Ce sont ces espaces que nous donne à voir une suite poétique impressionnante de Marie-Josée Charest parue dans la revue Jet d’encre, au printemps 2011. Quiconque a porté un jour attention à ces paysages jouxtant la 132 y reconnaîtra la justesse du regard de Charest : elle aligne les vers comme défilent les terrains le long de la route, sorte d’écotone dérangeant qui expose aux regards anonymes des automobilistes la vie privée des habitants.

caps de roue
camion de la ville
main sur le volant
poubelle bleue
chaises de patio
téléphone public
sapins arrachés lancés sur le bord de la route
maçonnerie
coupole
et un banc de bois
placé pour regarder la route
et nous
car nous sommes ce qui défile
(« mais la terreur surgit de nulle part », p. 125)

Ces espaces ruraux du Québec, espaces de campagne, de petites villes et de villages, apparaissent comme des non-lieux pour notre société postindustrielle, des terrains en friche, laissés dans un semi-abandon par cette économie mondialisée qui n’en a pas besoin. Sur ce territoire en trop ne règne à perte de vue que la misère ordinaire des régions. On trouve bien des fermes, des scieries, quelques usines de première transformation, mais elles exploitent à des prix dérisoires des ressources trop peu abondantes pour soutenir durablement l’économie locale. En complément à ces maigres apports économiques, des bureaux gouvernementaux, de chômage ou de « gestion de la ressource », des hôpitaux, des hospices et quelques commerces de première nécessité forment l’essentiel du tissu économique régional. Le reste n’est que désœuvrement et tentatives d’y échapper, et, sur ces routes qui ne sont pas destinées aux touristes, entre les maisons abandonnées, les granges désarticulées et les cours à scrap de fortune, des bungalows et des terrains bien entretenus apparaissent, fragments d’une banlieue égarée en pleine campagne, où des individus jouent comme ils le peuvent à la classe moyenne. On y tond une pelouse d’un vert émeraude artificiel, entourée de boisés de conifères vert profond ; on y attend le jour où l’eau de la piscine montera enfin à 80 °F, en retirant sans relâche à l’épuisette les feuilles et les brindilles qui flottent à la surface.


Le reste de l'article se trouve dans Liberté, no 295.

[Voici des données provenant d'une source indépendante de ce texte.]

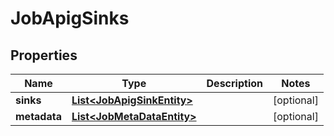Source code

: 
# JobApigSinks

## Properties
Name | Type | Description | Notes
------------ | ------------- | ------------- | -------------
**sinks** | [**List&lt;JobApigSinkEntity&gt;**](JobApigSinkEntity.md) |  |  [optional]
**metadata** | [**List&lt;JobMetaDataEntity&gt;**](JobMetaDataEntity.md) |  |  [optional]



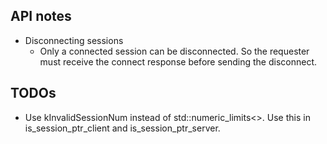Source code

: ## API notes
 * Disconnecting sessions
   * Only a connected session can be disconnected. So the requester must
     receive the connect response before sending the disconnect.

## TODOs
 * Use kInvalidSessionNum instead of std::numeric_limits<>. Use this in
   is_session_ptr_client and is_session_ptr_server.
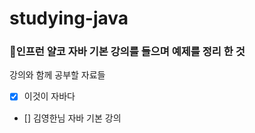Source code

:# studying-java

### 🫡인프런 얄코 자바 기본 강의를 들으며 예제를 정리 한 것

강의와 함께 공부할 자료들

- [x] 이것이 자바다
- []  김영한님 자바 기본 강의 

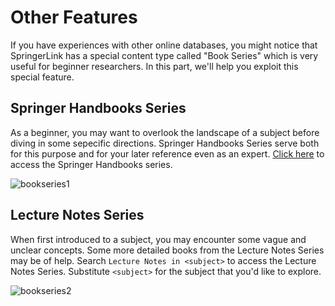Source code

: # Other Features
If you have experiences with other online databases, you might notice that SpringerLink has a special content type called "Book Series" which is very useful for beginner researchers. In this part, we'll help you exploit this special feature.

## Springer Handbooks Series
As a beginner, you may want to overlook the landscape of a subject before diving in some sepecific directions. Springer Handbooks Series serve both for this purpose and for your later reference even as an expert. [Click here](https://www.springer.com/series/15558) to access the Springer Handbooks series.

![bookseries1](\_media\bookserie1.png 'Springer Handbooks Series')

## Lecture Notes Series
When first introduced to a subject, you may encounter some vague and unclear concepts. Some more detailed books from the Lecture Notes Series may be of help. Search `Lecture Notes in <subject>` to access the Lecture Notes Series. Substitute `<subject>` for the subject that you'd like to explore.

![bookseries2](\_media\bookserie2.png 'Example: Lecture Notes in Physics')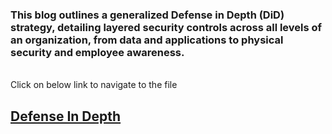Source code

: ### This blog outlines a generalized Defense in Depth (DiD) strategy, detailing layered security controls across all levels of an organization, from data and applications to physical security and employee awareness.
<br>
Click on below link to navigate to the file

## [Defense In Depth](https://github.com/prakshitvjain/DefenseInDepth/blob/main/Defense_in_Depth.md)
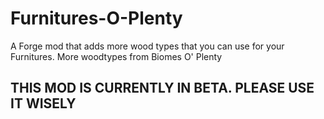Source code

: # Furnitures-O-Plenty
A Forge mod that adds more wood types that you can use for your Furnitures.
More woodtypes from Biomes O' Plenty

## THIS MOD IS CURRENTLY IN BETA. PLEASE USE IT WISELY
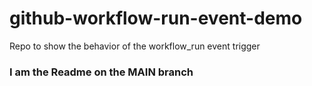 # github-workflow-run-event-demo
Repo to show the behavior of the workflow_run event trigger


### I am the Readme on the MAIN branch
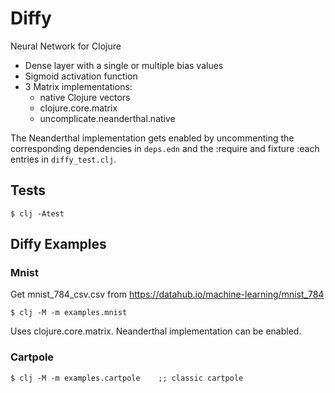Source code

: # Diffy

Neural Network for Clojure

* Dense layer with a single or multiple bias values
* Sigmoid activation function
* 3 Matrix implementations:
    * native Clojure vectors
    * clojure.core.matrix
    * uncomplicate.neanderthal.native

The Neanderthal implementation gets enabled by uncommenting
the corresponding dependencies in `deps.edn` and the :require and
fixture :each entries in `diffy_test.clj`. 

## Tests

    $ clj -Atest

## Diffy Examples

### Mnist

Get mnist_784_csv.csv from https://datahub.io/machine-learning/mnist_784


    $ clj -M -m examples.mnist          

Uses clojure.core.matrix. Neanderthal implementation can be enabled.

### Cartpole

    $ clj -M -m examples.cartpole    ;; classic cartpole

PS. Je retranscrivais ces trucs sur la 20 et ça m'a rappelé cette parodie de pub de RBO.

2 commentaires:

Benoît Melançon a dit…

Tout le texte est à lire, pour les propos sur la «brutalité du regard» et la «dureté sans concession» comme pour l’évocation du rapport des poètes de la «ruralité trash» à l’œuvre de Patrice Desbiens et pour la mise en rapport de la poésie avec l’économie et le tourisme. Stimulant.

Doctorak, go! a dit…

Wow! Faudrait que je fasse une affiche de promotion pour l'article juste pour y mettre la citation!